→ **TASK INSTRUCTIONS**
Determine how many lines below contain the word "notes", then write that number by itself.

→ **RECORDS PROVIDED**
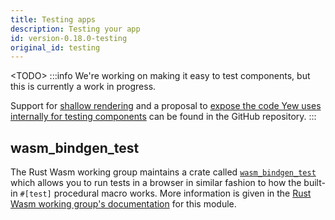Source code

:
 ```yaml
---
title: Testing apps
description: Testing your app
id: version-0.18.0-testing
original_id: testing
---
```


&lt;TODO&gt;
:::info
We're working on making it easy to test components, but this is currently a work in progress.

Support for [shallow rendering](https://github.com/yewstack/yew/issues/1413) and a proposal to
[expose the code Yew uses internally for testing components](https://github.com/yewstack/yew/issues/1413)
can be found in the GitHub repository.
:::

## wasm\_bindgen\_test

The Rust Wasm working group maintains a crate called [`wasm_bindgen_test`](https://rustwasm.github.io/docs/wasm-bindgen/wasm-bindgen-test/index.html) which allows you to run tests in a browser in similar fashion to how 
the built-in `#[test]` procedural macro works. More information is given in the [Rust Wasm working group's documentation](https://rustwasm.github.io/docs/wasm-bindgen/wasm-bindgen-test/index.html)
for this module.
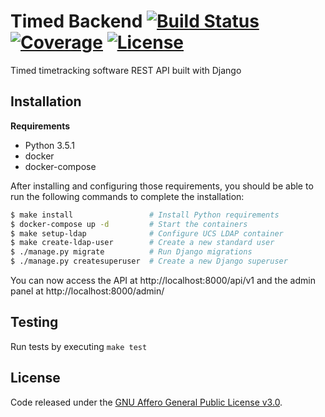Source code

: # Timed Backend [![Build Status](https://img.shields.io/travis/adfinis-sygroup/timed-backend.svg?style=flat-square)](https://travis-ci.org/adfinis-sygroup/timed-backend) [![Coverage](https://img.shields.io/coveralls/adfinis-sygroup/timed-backend.svg?style=flat-square)](https://coveralls.io/github/adfinis-sygroup/timed-backend) [![License](https://img.shields.io/github/license/adfinis-sygroup/timed-frontend.svg?style=flat-square)](https://github.com/adfinis-sygroup/timed-backend/blob/master/LICENSE)
Timed timetracking software REST API built with Django

## Installation
**Requirements**
* Python 3.5.1
* docker
* docker-compose

After installing and configuring those requirements, you should be able to run the following
commands to complete the installation:
```bash
$ make install                 # Install Python requirements
$ docker-compose up -d         # Start the containers
$ make setup-ldap              # Configure UCS LDAP container
$ make create-ldap-user        # Create a new standard user
$ ./manage.py migrate          # Run Django migrations
$ ./manage.py createsuperuser  # Create a new Django superuser
```

You can now access the API at http://localhost:8000/api/v1 and the admin panel at http://localhost:8000/admin/

## Testing
Run tests by executing `make test`

## License
Code released under the [GNU Affero General Public License v3.0](LICENSE).
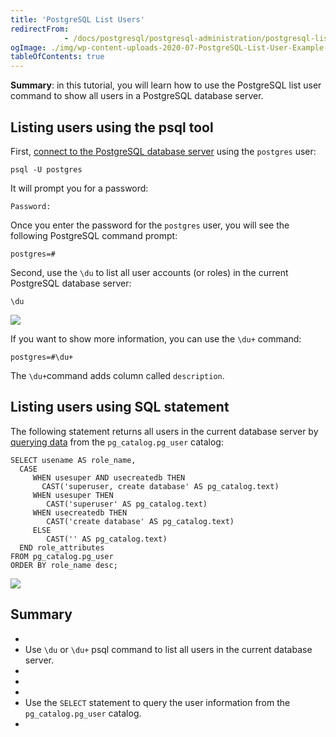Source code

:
 ```yaml
---
title: 'PostgreSQL List Users'
redirectFrom: 
            - /docs/postgresql/postgresql-administration/postgresql-list-users/
ogImage: ./img/wp-content-uploads-2020-07-PostgreSQL-List-User-Example-1.png
tableOfContents: true
---
```



**Summary**: in this tutorial, you will learn how to use the PostgreSQL list user command to show all users in a PostgreSQL database server.





## Listing users using the psql tool





First, [connect to the PostgreSQL database server](https://www.postgresqltutorial.com/postgresql-jdbc/connecting-to-postgresql-database/) using the `postgres` user:





```
psql -U postgres
```





It will prompt you for a password:





```
Password:
```





Once you enter the password for the `postgres` user, you will see the following PostgreSQL command prompt:





```
postgres=#
```





Second, use the `\du` to list all user accounts (or roles) in the current PostgreSQL database server:





```
\du
```





![](./img/wp-content-uploads-2020-07-PostgreSQL-List-User-Example-1.png)





If you want to show more information, you can use the `\du+` command:





```
postgres=#\du+
```





The `\du+`command adds column called `description`.





## Listing users using SQL statement





The following statement returns all users in the current database server by [querying data](/docs/postgresql/postgresql-select) from the `pg_catalog.pg_user` catalog:





```
SELECT usename AS role_name,
  CASE
     WHEN usesuper AND usecreatedb THEN
	   CAST('superuser, create database' AS pg_catalog.text)
     WHEN usesuper THEN
	    CAST('superuser' AS pg_catalog.text)
     WHEN usecreatedb THEN
	    CAST('create database' AS pg_catalog.text)
     ELSE
	    CAST('' AS pg_catalog.text)
  END role_attributes
FROM pg_catalog.pg_user
ORDER BY role_name desc;
```





![](./img/wp-content-uploads-2020-07-PostgreSQL-List-User-Using-SQL-example.png)





## Summary





- 
- Use `\du` or `\du+` psql command to list all users in the current database server.
- 
-
- 
- Use the `SELECT` statement to query the user information from the `pg_catalog.pg_user` catalog.
- 



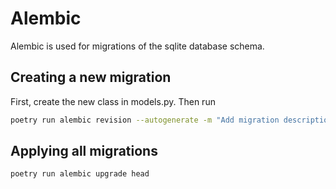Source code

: # Alembic

Alembic is used for migrations of the sqlite database schema.

## Creating a new migration

First, create the new class in models.py. Then run

```bash
poetry run alembic revision --autogenerate -m "Add migration description here"
```

## Applying all migrations

```bash
poetry run alembic upgrade head
```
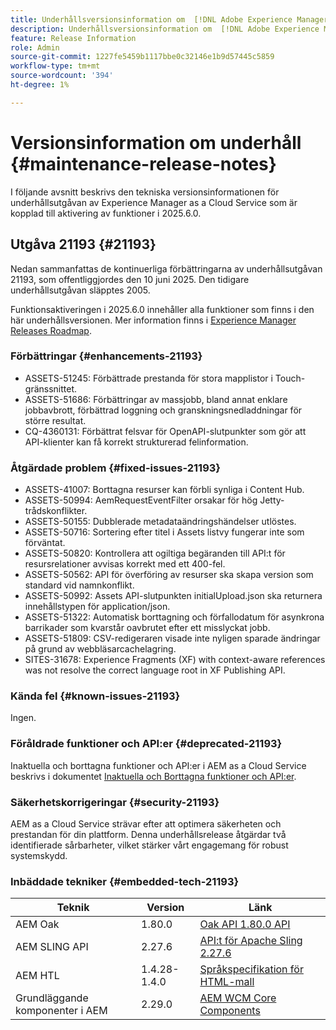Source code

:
 ```yaml
---
title: Underhållsversionsinformation om  [!DNL Adobe Experience Manager] as a Cloud Service som är kopplad till 2025.6.0-funktionsaktivering.
description: Underhållsversionsinformation om  [!DNL Adobe Experience Manager] as a Cloud Service som är kopplad till 2025.6.0-funktionsaktivering.
feature: Release Information
role: Admin
source-git-commit: 1227fe5459b1117bbe0c32146e1b9d57445c5859
workflow-type: tm+mt
source-wordcount: '394'
ht-degree: 1%

---
```


# Versionsinformation om underhåll {#maintenance-release-notes}

I följande avsnitt beskrivs den tekniska versionsinformationen för underhållsutgåvan av Experience Manager as a Cloud Service som är kopplad till aktivering av funktioner i 2025.6.0.

## Utgåva 21193 {#21193}

Nedan sammanfattas de kontinuerliga förbättringarna av underhållsutgåvan 21193, som offentliggjordes den 10 juni 2025. Den tidigare underhållsutgåvan släpptes 2005.

Funktionsaktiveringen i 2025.6.0 innehåller alla funktioner som finns i den här underhållsversionen. Mer information finns i [Experience Manager Releases Roadmap](https://experienceleague.adobe.com/sv/docs/experience-manager-release-information/aem-release-updates/update-releases-roadmap).

### Förbättringar {#enhancements-21193}

* ASSETS-51245: Förbättrade prestanda för stora mapplistor i Touch-gränssnittet.
* ASSETS-51686: Förbättringar av massjobb, bland annat enklare jobbavbrott, förbättrad loggning och granskningsnedladdningar för större resultat.
* CQ-4360131: Förbättrat felsvar för OpenAPI-slutpunkter som gör att API-klienter kan få korrekt strukturerad felinformation.

### Åtgärdade problem {#fixed-issues-21193}

* ASSETS-41007: Borttagna resurser kan förbli synliga i Content Hub.
* ASSETS-50994: AemRequestEventFilter orsakar för hög Jetty-trådskonflikter.
* ASSETS-50155: Dubblerade metadataändringshändelser utlöstes.
* ASSETS-50716: Sortering efter titel i Assets listvy fungerar inte som förväntat.
* ASSETS-50820: Kontrollera att ogiltiga begäranden till API:t för resursrelationer avvisas korrekt med ett 400-fel.
* ASSETS-50562: API för överföring av resurser ska skapa version som standard vid namnkonflikt.
* ASSETS-50992: Assets API-slutpunkten initialUpload.json ska returnera innehållstypen för application/json.
* ASSETS-51322: Automatisk borttagning och förfallodatum för asynkrona barrikader som kvarstår oavbrutet efter ett misslyckat jobb.
* ASSETS-51809: CSV-redigeraren visade inte nyligen sparade ändringar på grund av webbläsarcachelagring.
* SITES-31678: Experience Fragments (XF) with context-aware references was not resolve the correct language root in XF Publishing API.

### Kända fel {#known-issues-21193}

Ingen.

### Föråldrade funktioner och API:er {#deprecated-21193}

Inaktuella och borttagna funktioner och API:er i AEM as a Cloud Service beskrivs i dokumentet [Inaktuella och Borttagna funktioner och API:er](/help/release-notes/deprecated-removed-features.md).

### Säkerhetskorrigeringar {#security-21193}

AEM as a Cloud Service strävar efter att optimera säkerheten och prestandan för din plattform. Denna underhållsrelease åtgärdar två identifierade sårbarheter, vilket stärker vårt engagemang för robust systemskydd.

### Inbäddade tekniker {#embedded-tech-21193}

| Teknik | Version | Länk |
|---|---|---|
| AEM Oak | 1.80.0 | [Oak API 1.80.0 API](https://www.javadoc.io/doc/org.apache.jackrabbit/oak-api/1.80.0/index.html) |
| AEM SLING API | 2.27.6 | [API:t för Apache Sling 2.27.6 ](https://www.javadoc.io/doc/org.apache.sling/org.apache.sling.api/latest/index.html) |
| AEM HTL | 1.4.28-1.4.0 | [Språkspecifikation för HTML-mall](https://github.com/adobe/htl-spec) |
| Grundläggande komponenter i AEM | 2.29.0 | [AEM WCM Core Components](https://github.com/adobe/aem-core-wcm-components) |
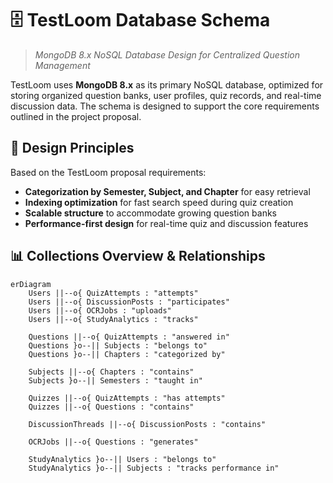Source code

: # 🗄️ TestLoom Database Schema

> *MongoDB 8.x NoSQL Database Design for Centralized Question Management*

TestLoom uses **MongoDB 8.x** as its primary NoSQL database, optimized for storing organized question banks, user profiles, quiz records, and real-time discussion data. The schema is designed to support the core requirements outlined in the project proposal.

## 🎯 Design Principles

Based on the TestLoom proposal requirements:
- **Categorization by Semester, Subject, and Chapter** for easy retrieval
- **Indexing optimization** for fast search speed during quiz creation
- **Scalable structure** to accommodate growing question banks
- **Performance-first design** for real-time quiz and discussion features

## 📊 Collections Overview & Relationships

```mermaid
erDiagram
    Users ||--o{ QuizAttempts : "attempts"
    Users ||--o{ DiscussionPosts : "participates"
    Users ||--o{ OCRJobs : "uploads"
    Users ||--o{ StudyAnalytics : "tracks"
    
    Questions ||--o{ QuizAttempts : "answered in"
    Questions }o--|| Subjects : "belongs to"
    Questions }o--|| Chapters : "categorized by"
    
    Subjects ||--o{ Chapters : "contains"
    Subjects }o--|| Semesters : "taught in"
    
    Quizzes ||--o{ QuizAttempts : "has attempts"
    Quizzes ||--o{ Questions : "contains"
    
    DiscussionThreads ||--o{ DiscussionPosts : "contains"
    
    OCRJobs ||--o{ Questions : "generates"
    
    StudyAnalytics }o--|| Users : "belongs to"
    StudyAnalytics }o--|| Subjects : "tracks performance in"
```

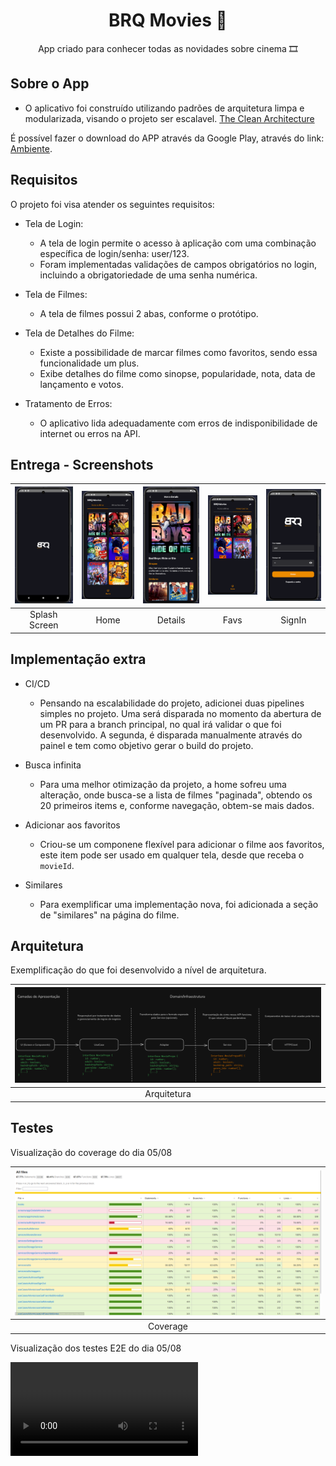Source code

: <h1 align="center">BRQ Movies 🎥</h1>

<p align="center">App criado para conhecer todas as novidades sobre cinema 🎞️</p>

## Sobre o App
- O aplicativo foi construído utilizando padrões de arquitetura limpa e modularizada, visando o projeto ser escalavel. [The Clean Architecture](https://blog.cleancoder.com/uncle-bob/2012/08/13/the-clean-architecture.html)

É possível fazer o download do APP através da Google Play, através do link: [Ambiente](https://play.google.com/apps/internaltest/4701704331720763539).

## Requisitos

O projeto foi visa atender os seguintes requisitos:

- Tela de Login:
   - A tela de login permite o acesso à aplicação com uma combinação específica de login/senha: user/123.
   - Foram implementadas validações de campos obrigatórios no login, incluindo a obrigatoriedade de uma senha numérica.

- Tela de Filmes:
   - A tela de filmes possui 2 abas, conforme o protótipo.

- Tela de Detalhes do Filme:
   - Existe a possibilidade de marcar filmes como favoritos, sendo essa funcionalidade um plus.
   - Exibe detalhes do filme como sinopse, popularidade, nota, data de lançamento e votos.

- Tratamento de Erros:
   - O aplicativo lida adequadamente com erros de indisponibilidade de internet ou erros na API.

## Entrega - Screenshots

| ![Page1](./.github/resources/Splash.png)  | ![Page2](./.github/resources/Home.png) | ![Page3](./.github/resources/Details.png) | ![Page4](./.github/resources/Favs.png) | ![Page5](./.github/resources/SignIn.png) |
|:---:|:---:|:---:|:---:|:---:|
| Splash Screen | Home | Details | Favs | SignIn |


## Implementação extra

- CI/CD
   - Pensando na escalabilidade do projeto, adicionei duas pipelines simples no projeto. Uma será disparada no momento da abertura de um PR para a branch principal, no qual irá validar o que foi desenvolvido. A segunda, é disparada manualmente através do painel e tem como objetivo gerar o build do projeto.

- Busca infinita
   - Para uma melhor otimização da projeto, a home sofreu uma alteração, onde busca-se a lista de filmes "paginada", obtendo os 20 primeiros items e, conforme navegação, obtem-se mais dados.

- Adicionar aos favoritos
   - Criou-se um componene flexível para adicionar o filme aos favoritos, este item pode ser usado em qualquer tela, desde que receba o `movieId`.

- Similares
   - Para exemplificar uma implementação nova, foi adicionada a seção de "similares" na página do filme.

## Arquitetura

Exemplificação do que foi desenvolvido a nível de arquitetura.

| ![Arquitetura](./.github/resources/Arquitetura.png) |
|:---:|
| Arquitetura |

## Testes

Visualização do coverage do dia 05/08

| ![Coverage](./.github/resources/Coverage.png) |
|:---:|
| Coverage |

Visualização dos testes E2E do dia 05/08

<video src="./.github/resources/e2e.mp4" />

## Bibliotecas Utilizadas

Durante o desenvolvimento do projeto, as seguintes bibliotecas foram utilizadas para aprimorar a funcionalidade e a aparência da aplicação:

-  react-navigation: Responsável pela navegação e gerenciar as transições entre telas.
-  react-native-mmkv: Armazenamento de dados de maneira eficiente e segura.
-  shopify-restyle: Estilização de componentes, seguindo padrões reutilizáveis.
-  zod: Utilizada para validação de dados, garantindo a integridade das informações.
-  react-native-reanimated: Animações.
-  react-query: Gerenciamento de estado e cache de dados.
-  react-native-svg: Renderizar  SVG na aplicação.
-  react-hook-form: Gerenciar formulários de maneira eficiente.
-  mmkv: Gerenciar localstorage,

## Instalação

Para realizar a instalação do projeto, siga os passos abaixo:

```bash
# Baixe este repositório ou clone pelo Git usando o comando:
$ git clone https://github.com/jp-prud/BRQ-Movies

# Acesse a pasta do projeto
$ cd BRQ-Movies

# instale as dependencias
$ yarn install
      ou
$ npm install

# Inicie o Projeto
$ yarn start
      ou
$ npm run start
```

## Arquivo .env

Antes de executar o projeto, você precisará criar um arquivo .env na raiz do projeto com as seguintes variáveis de ambiente:

```
ENV = "development",
API_URL = URL_DA_API_MOVIE_DB
API_KEY = CHAVE_DA_API_MOVIE_DB
API_IMAGE_URL = PATH_IMAGE
API_ACCOUNT_ID = TOKEN_DA_API_MOVIE_DB
ADMIN_USERNAME = SEU_ADMIN_USERNAME -> BRQ: "user"
ADMIN_PASSWORD = SUA_ADMIN_PASSWORD -> BRQ: "123"
```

→ **WRITTEN ANSWER**
2